§ What the task asks
The output is the lines below from the one with "review remains valid.)*" through the one with "of large numbers.", both included, printed exactly and with no other line.

[Collected data]

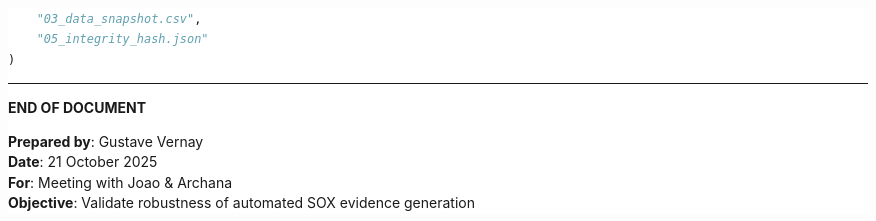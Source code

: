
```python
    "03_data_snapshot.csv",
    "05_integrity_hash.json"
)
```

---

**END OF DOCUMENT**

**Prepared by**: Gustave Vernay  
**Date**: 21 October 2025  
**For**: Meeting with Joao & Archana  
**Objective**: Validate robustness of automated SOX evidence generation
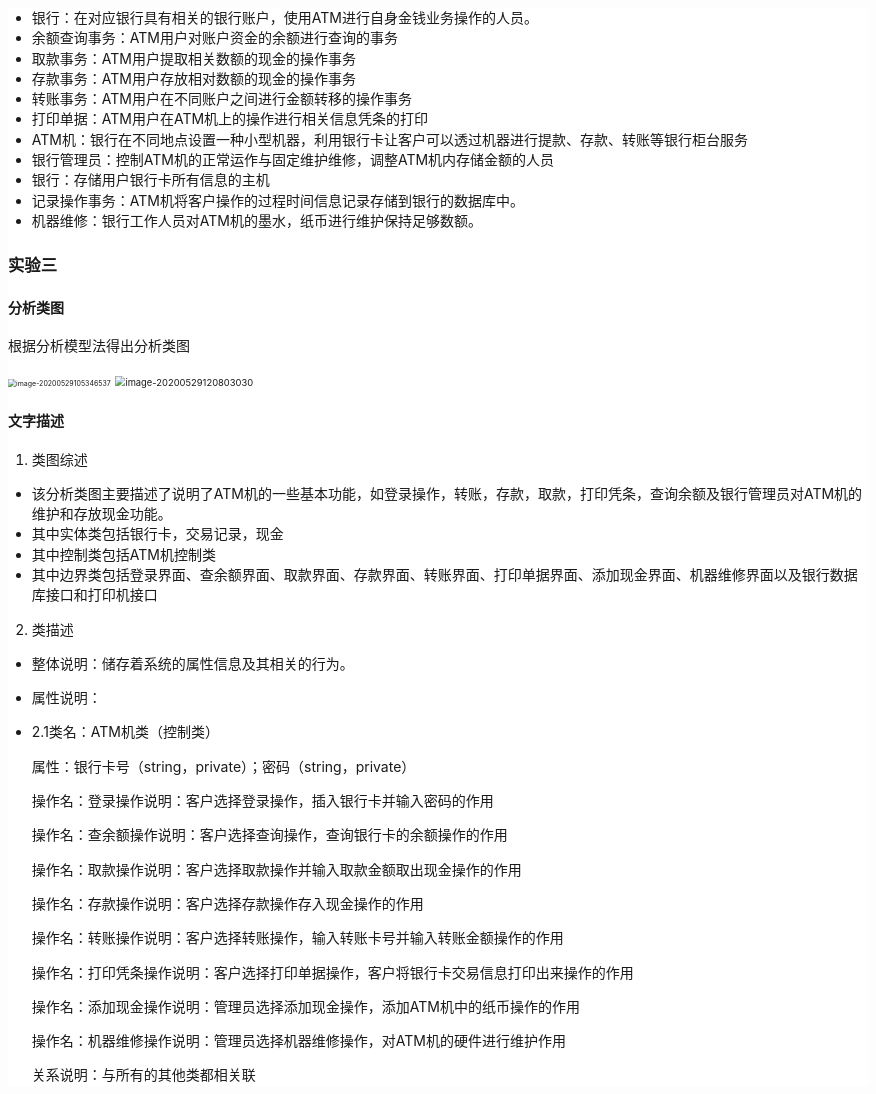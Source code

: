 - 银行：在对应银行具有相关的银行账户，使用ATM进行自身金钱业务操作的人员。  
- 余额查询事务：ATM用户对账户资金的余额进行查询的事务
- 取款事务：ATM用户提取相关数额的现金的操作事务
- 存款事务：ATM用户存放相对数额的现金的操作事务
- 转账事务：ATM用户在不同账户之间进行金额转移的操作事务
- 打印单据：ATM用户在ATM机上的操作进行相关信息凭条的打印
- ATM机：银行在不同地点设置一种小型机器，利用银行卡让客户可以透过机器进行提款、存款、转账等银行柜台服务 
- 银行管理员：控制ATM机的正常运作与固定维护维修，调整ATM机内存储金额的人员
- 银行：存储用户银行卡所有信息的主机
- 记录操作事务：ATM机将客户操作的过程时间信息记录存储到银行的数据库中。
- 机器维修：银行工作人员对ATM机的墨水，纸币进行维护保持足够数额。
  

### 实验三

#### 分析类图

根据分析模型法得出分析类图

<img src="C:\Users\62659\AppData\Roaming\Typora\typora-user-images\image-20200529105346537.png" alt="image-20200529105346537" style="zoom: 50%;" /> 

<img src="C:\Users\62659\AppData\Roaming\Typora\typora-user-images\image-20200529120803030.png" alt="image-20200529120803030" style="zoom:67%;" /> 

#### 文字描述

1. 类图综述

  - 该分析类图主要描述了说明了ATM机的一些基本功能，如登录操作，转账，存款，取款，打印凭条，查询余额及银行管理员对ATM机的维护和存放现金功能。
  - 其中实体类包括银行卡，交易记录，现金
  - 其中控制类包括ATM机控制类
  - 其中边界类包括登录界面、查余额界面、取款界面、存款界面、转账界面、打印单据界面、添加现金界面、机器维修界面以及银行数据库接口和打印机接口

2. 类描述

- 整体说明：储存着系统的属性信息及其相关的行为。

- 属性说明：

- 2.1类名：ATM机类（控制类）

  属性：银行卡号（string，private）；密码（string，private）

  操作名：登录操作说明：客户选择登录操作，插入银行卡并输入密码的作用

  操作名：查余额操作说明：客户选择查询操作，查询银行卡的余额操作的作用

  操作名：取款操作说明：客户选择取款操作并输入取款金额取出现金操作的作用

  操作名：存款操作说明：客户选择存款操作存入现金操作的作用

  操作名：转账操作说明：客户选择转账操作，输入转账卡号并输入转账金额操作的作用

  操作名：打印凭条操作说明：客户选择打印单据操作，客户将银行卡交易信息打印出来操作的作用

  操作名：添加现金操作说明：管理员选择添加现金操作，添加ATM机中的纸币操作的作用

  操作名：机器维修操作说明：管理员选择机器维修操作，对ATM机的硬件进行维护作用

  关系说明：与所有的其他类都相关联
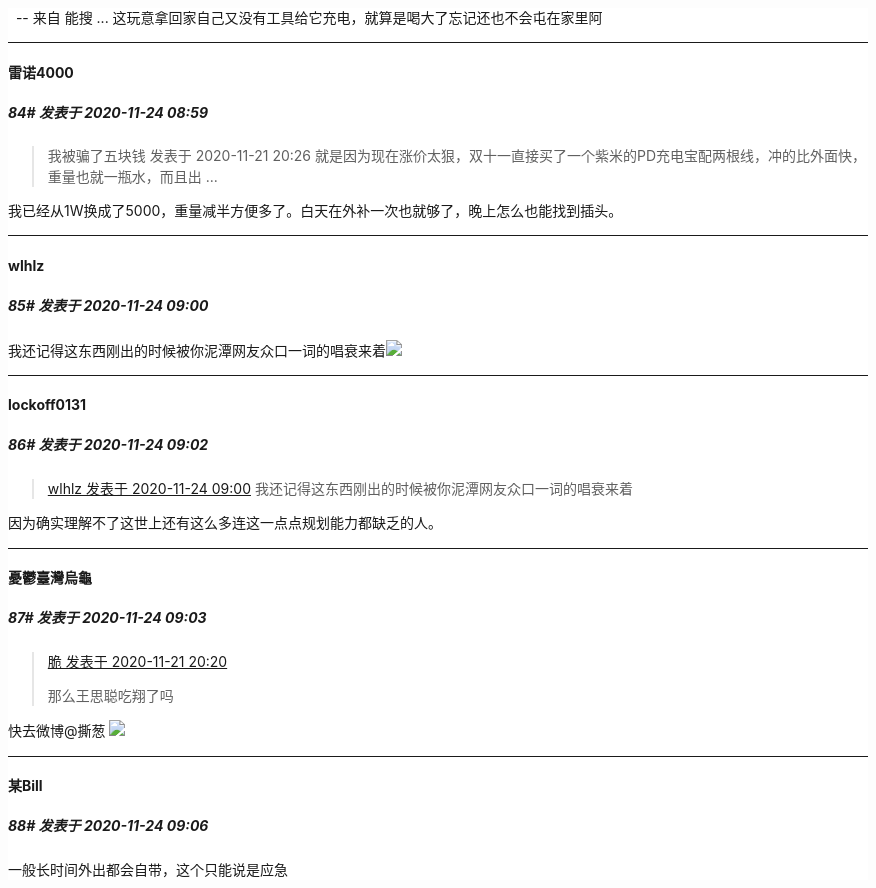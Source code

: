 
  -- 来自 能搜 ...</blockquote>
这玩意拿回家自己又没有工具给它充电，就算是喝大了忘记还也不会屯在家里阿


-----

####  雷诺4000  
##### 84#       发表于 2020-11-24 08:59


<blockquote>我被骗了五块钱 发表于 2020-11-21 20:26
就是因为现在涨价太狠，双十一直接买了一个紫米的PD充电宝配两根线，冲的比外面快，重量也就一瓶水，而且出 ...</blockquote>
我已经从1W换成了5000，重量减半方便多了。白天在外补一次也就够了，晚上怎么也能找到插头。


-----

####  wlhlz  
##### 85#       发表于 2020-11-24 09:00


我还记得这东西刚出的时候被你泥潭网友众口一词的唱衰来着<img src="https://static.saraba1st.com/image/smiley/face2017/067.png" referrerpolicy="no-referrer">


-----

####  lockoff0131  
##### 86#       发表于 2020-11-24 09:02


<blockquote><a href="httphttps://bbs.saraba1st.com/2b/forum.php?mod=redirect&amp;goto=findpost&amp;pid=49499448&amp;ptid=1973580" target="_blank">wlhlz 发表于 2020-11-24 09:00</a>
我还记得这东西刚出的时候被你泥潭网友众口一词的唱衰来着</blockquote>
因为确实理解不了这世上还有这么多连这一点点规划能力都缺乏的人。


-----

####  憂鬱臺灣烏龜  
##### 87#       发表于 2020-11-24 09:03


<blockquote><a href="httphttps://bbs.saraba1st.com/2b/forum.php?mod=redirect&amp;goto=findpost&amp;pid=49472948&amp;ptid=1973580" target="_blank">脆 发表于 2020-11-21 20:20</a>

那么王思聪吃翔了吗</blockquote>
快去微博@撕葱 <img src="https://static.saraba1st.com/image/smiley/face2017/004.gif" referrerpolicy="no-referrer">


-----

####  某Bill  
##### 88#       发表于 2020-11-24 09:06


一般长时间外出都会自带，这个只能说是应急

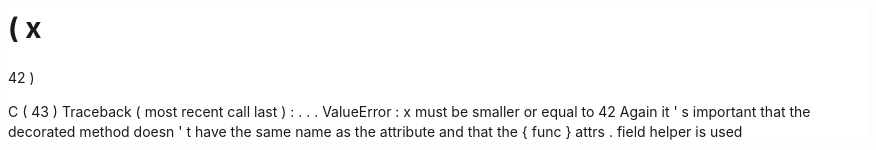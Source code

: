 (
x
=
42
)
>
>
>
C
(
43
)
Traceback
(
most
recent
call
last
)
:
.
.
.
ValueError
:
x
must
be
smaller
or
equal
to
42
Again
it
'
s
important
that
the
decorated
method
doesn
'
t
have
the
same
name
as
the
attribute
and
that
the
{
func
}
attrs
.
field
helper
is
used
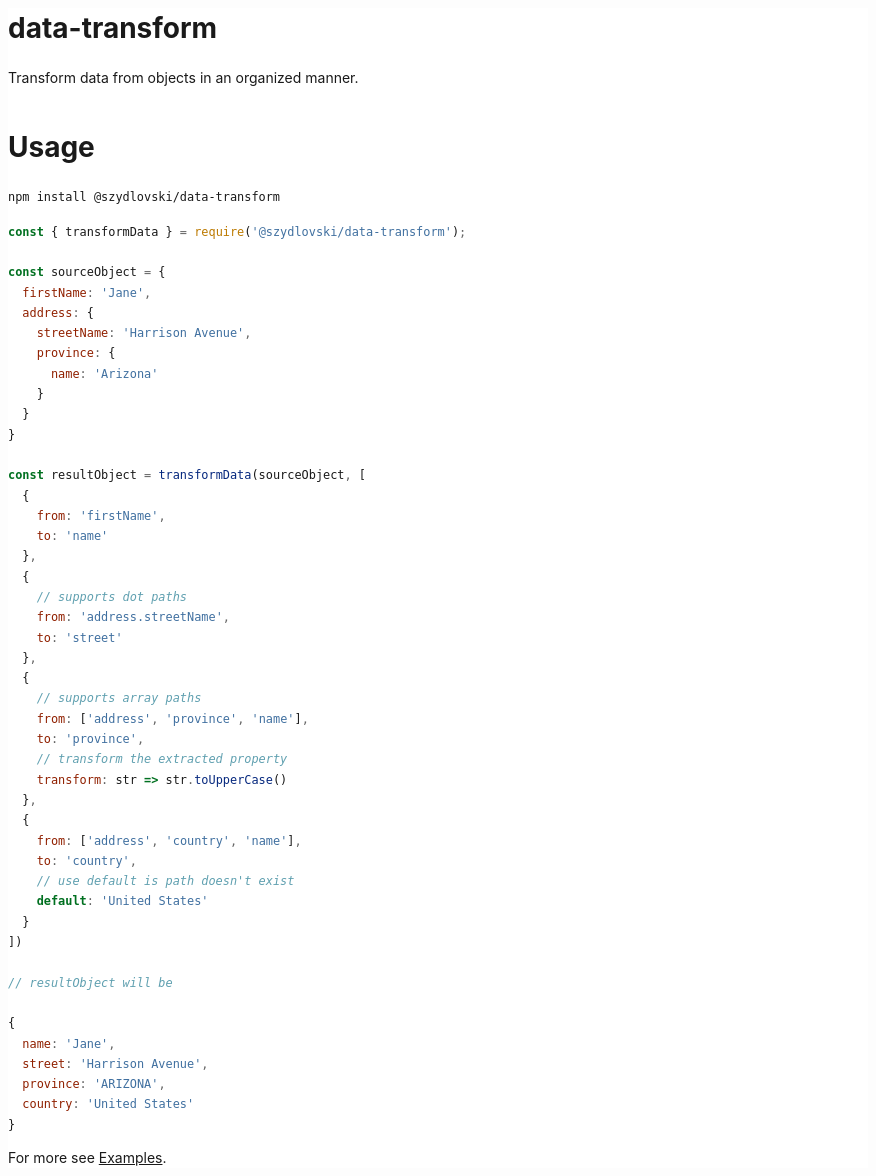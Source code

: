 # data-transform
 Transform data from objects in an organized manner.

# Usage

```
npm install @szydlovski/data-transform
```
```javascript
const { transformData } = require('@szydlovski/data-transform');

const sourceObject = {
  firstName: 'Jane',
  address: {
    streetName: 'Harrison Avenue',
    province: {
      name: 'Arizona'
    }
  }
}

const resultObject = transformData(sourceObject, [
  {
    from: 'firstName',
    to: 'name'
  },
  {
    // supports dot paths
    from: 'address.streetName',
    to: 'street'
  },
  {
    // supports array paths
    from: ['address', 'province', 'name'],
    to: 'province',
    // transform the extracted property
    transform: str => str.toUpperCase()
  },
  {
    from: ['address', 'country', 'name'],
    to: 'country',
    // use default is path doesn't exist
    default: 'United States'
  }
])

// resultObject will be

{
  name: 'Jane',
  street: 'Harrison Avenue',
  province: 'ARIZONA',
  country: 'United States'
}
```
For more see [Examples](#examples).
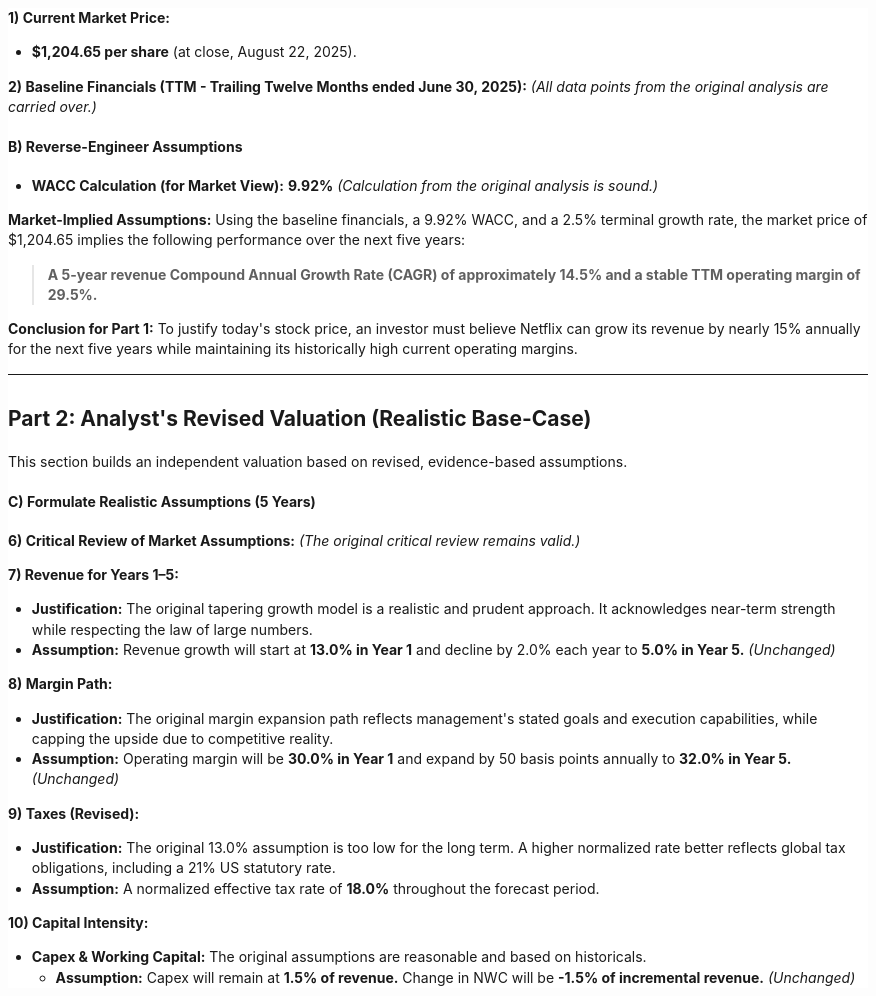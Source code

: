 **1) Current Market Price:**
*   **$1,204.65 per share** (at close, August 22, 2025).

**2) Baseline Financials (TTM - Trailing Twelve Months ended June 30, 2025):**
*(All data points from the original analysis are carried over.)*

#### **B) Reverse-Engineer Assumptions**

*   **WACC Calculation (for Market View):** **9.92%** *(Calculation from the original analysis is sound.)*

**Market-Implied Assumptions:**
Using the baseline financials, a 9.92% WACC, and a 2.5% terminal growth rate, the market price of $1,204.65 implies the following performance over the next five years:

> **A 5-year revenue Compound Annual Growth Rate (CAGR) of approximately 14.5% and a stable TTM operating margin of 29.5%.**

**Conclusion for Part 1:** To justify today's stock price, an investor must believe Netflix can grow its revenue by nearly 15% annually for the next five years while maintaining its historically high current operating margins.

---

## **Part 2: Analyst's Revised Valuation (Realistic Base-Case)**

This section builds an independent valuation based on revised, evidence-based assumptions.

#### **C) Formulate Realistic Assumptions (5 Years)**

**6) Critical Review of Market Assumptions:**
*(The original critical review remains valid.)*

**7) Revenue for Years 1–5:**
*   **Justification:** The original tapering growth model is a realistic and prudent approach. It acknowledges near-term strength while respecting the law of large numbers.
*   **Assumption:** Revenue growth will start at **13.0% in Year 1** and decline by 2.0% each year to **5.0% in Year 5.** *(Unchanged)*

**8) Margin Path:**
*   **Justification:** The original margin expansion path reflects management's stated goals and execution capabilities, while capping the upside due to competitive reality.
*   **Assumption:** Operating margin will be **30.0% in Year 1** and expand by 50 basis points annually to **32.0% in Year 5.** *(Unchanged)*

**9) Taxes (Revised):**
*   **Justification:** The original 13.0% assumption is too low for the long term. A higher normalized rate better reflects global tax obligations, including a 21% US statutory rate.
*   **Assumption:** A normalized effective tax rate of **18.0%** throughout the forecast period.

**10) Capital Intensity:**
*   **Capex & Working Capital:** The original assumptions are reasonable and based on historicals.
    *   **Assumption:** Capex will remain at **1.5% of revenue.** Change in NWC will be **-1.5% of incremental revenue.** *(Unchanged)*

§ Answer box
*(The original critical review remains valid.)*

**7) Revenue for Years 1–5:**
*   **Justification:** The original tapering growth model is a realistic and prudent approach. It acknowledges near-term strength while respecting the law of large numbers.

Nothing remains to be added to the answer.